Switched from Ubuntu-based to Fedora
tl;dr: Fedora’s debugging packages work, Ubuntu’s are out of date.
Linux = Linux = Linux, whether Arch or Slackware or Ubuntu or OpenSUSE or Linux from scratch as I once did (before there were instructions!). Unless and until the kernel forks and someone decides to modify the syscall table, they all use the same basic syscalls, they typically share the same basic libraries and core utilities, etc. They’re all the same.
Why did I use Ubuntu-based distributions? (Note: Not Debian) Because Ubuntu came pre-configured with all the things I did not care to learn or manually configure: ACPI, firmware, X11, a pretty WM theme, etc. I did not particularly care whether I was running Mint, Elementary, Ubuntu MATE or basic Ubuntu (except Unity…nah). As long as it did not do strange things like remove /sbin/ifconfig or have a radically different file structure than I was used to. I felt at home with knowing where the standard file paths were, and knew how to administer my machine. Their package repository was pretty solid. It had almost everything I wanted – and what little was not on it was typically available in Debian-package format. The broader Linux community effectively standardized on this package format. This is crucial. Debian’s apt and FreeBSD’s pkg are in my muscle-memory at this point.
Literally one thing pushed me over: Ubuntu’s SystemTap was broken. Utterly broken!
I got into OS-level programming, specifically, porting a Linux WiFi driver to FreeBSD. I wanted to use SystemTap, Linux’s answer to DTrace, to help understand what is going on during live execution. But SystemTap does not work on Ubuntu – at least currently.
But wait, I thought Linux = Linux = Linux and programs from 20 years ago will still work. Why does SystemTap fail?

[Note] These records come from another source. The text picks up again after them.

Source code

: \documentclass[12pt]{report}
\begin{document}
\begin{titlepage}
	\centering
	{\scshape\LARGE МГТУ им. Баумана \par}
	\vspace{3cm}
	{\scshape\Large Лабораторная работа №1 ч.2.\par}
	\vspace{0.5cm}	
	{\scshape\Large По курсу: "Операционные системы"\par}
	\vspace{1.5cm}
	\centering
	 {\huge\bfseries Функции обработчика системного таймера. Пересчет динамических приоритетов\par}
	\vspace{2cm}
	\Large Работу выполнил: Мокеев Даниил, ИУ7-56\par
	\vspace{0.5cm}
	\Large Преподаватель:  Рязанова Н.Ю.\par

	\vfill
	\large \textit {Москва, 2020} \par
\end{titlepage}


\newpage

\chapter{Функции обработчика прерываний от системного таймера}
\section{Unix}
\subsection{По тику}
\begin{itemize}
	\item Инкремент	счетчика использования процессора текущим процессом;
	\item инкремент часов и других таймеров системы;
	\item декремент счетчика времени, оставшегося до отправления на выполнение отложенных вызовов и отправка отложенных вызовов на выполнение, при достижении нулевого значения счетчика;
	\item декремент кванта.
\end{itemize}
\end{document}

SystemTap works by producing C code for a kernel module, compiling it and loading it into memory. Sometime ago, the kernel team changed the get_user_pages() kernel API call. This meant that any code compiled against the old function definition failed. I encountered this in the professional space when the VMWare kernel modules failed to build and I hacked it until it worked. (They think I’m a wizard now). I was on Kernel 4.10 but the version of systemtap Ubuntu used was nearly 2 years old. This meant no one from the Ubuntu team was using it.

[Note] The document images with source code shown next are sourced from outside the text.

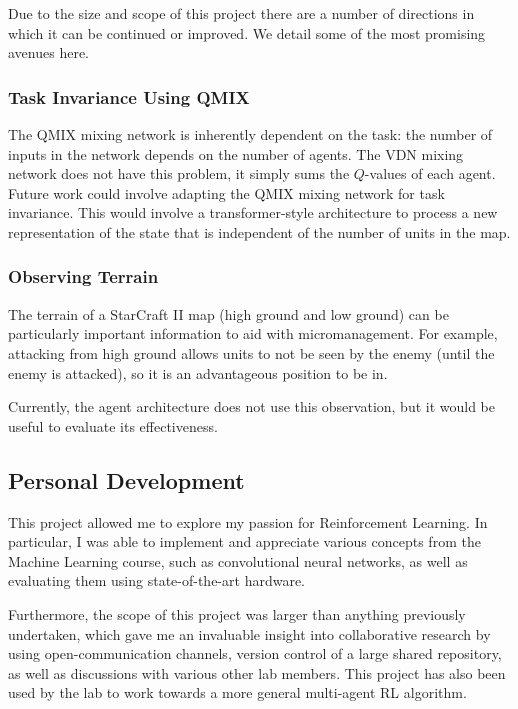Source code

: Due to the size and scope of this project there are a number of directions in which it can be continued or improved. We detail some of the most promising avenues here.


\subsubsection{Task Invariance Using QMIX}

The QMIX mixing network is inherently dependent on the task: the number of inputs in the network depends on the number of agents. The VDN mixing network does not have this problem, it simply sums the $Q$-values of each agent. Future work could involve adapting the QMIX mixing network for task invariance. This would involve a transformer-style architecture to process a new representation of the state that is independent of the number of units in the map.


\subsubsection{Observing Terrain}

The terrain of a StarCraft II map (high ground and low ground) can be particularly important information to aid with micromanagement. For example, attacking from high ground allows units to not be seen by the enemy (until the enemy is attacked), so it is an advantageous position to be in.

Currently, the agent architecture does not use this observation, but it would be useful to evaluate its effectiveness.


\subsection{Personal Development}
This project allowed me to explore my passion for Reinforcement Learning. In particular, I was able to implement and appreciate various concepts from the Machine Learning course, such as convolutional neural networks, as well as evaluating them using state-of-the-art hardware.

Furthermore, the scope of this project was larger than anything previously undertaken, which gave me an invaluable insight into collaborative research by using open-communication channels, version control of a large shared repository, as well as discussions with various other lab members. This project has also been used by the lab to work towards a more general multi-agent RL algorithm.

I submitted a bug report and installed Fedora 26.
SystemTap was developed by Red Hat and was trivial to get working under Fedora. And while not every single package is available (Bitcoin, Steam thus far), there is enough that moving over was trivial. Also, they come in Cinnamon, which I prefer, with a pretty theme. And it provides a clean terminal out-of-the-box. Which I need. (I would rather use stock XFCE if their terminal was clean than fully-loaded CentOS with an ugly terminal)

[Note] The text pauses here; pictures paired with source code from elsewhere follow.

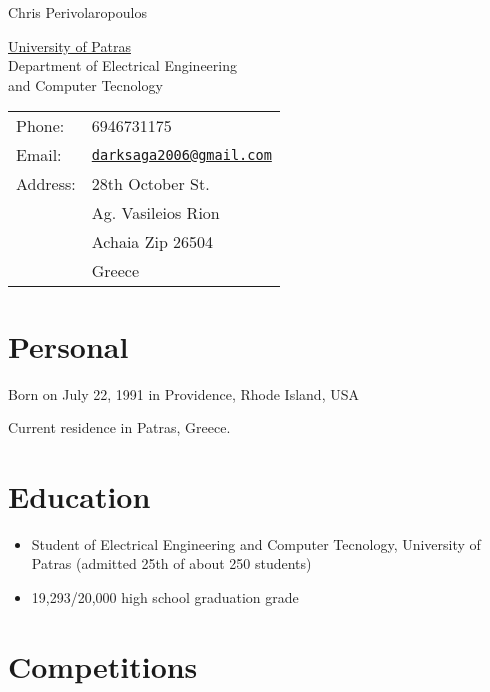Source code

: \documentclass[letterpaper]{article}
\makeatletter
\def\name{Chris Perivolaropoulos}
\def\mail{darksaga2006@gmail.com}
\makeatother
\begin{document}
{\huge \name}


\vspace{0.25in}

\begin{minipage}{0.45\linewidth}
  \href{http://www.upartas.gr/}{University of Patras} \\
  Department of Electrical Engineering\\ and Computer Tecnology \\
\end{minipage}
\begin{minipage}{0.45\linewidth}
  \begin{tabular}{ll}
    Phone:   & 6946731175 \\
    Email:   & \href{mailto:\mail}{\tt \mail} \\
    Address: & 28th October St.\\
    & Ag. Vasileios Rion \\
    &Achaia Zip 26504 \\
    &Greece\\
  \end{tabular}
\end{minipage}


\section*{Personal}

\begin{list}{}{\setlength{\leftmargin}{1.5em}}
\item Born on July 22, 1991 in Providence, Rhode Island, USA
\item Current residence in Patras, Greece.
\end{list}


\section*{Education}

\begin{itemize}
\item Student of Electrical Engineering and Computer Tecnology,
  University of Patras (admitted 25th of about 250 students)
\item 19,293/20,000 high school graduation grade
\end{itemize}

\section*{Competitions}
\end{document}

dnf took a little getting used to, but a hop-over from apt. So whatever on that front….
I would be willing to try OpenSUSE again, but the latest time I did, they got rid of /sbin/ifconfig for /sbin/ip, which is unacceptable. Silly, perhaps…Does it come in Cinammon? What does it offer? Are the packages as clean and up to date? I may never know, unless another business-need arises. I do not care to run any of these “hardware” distributions, like Arch. I paid my Linux dues around kernel 2.2 on Slackware and its time to move on from that.
But look, if you’re 99% of the Linux world, any specific distribution is trivial. Pick one and go with it. Unless you’re doing very specific tasks like me, it really does not matter what you use. So stop Distro Hoping!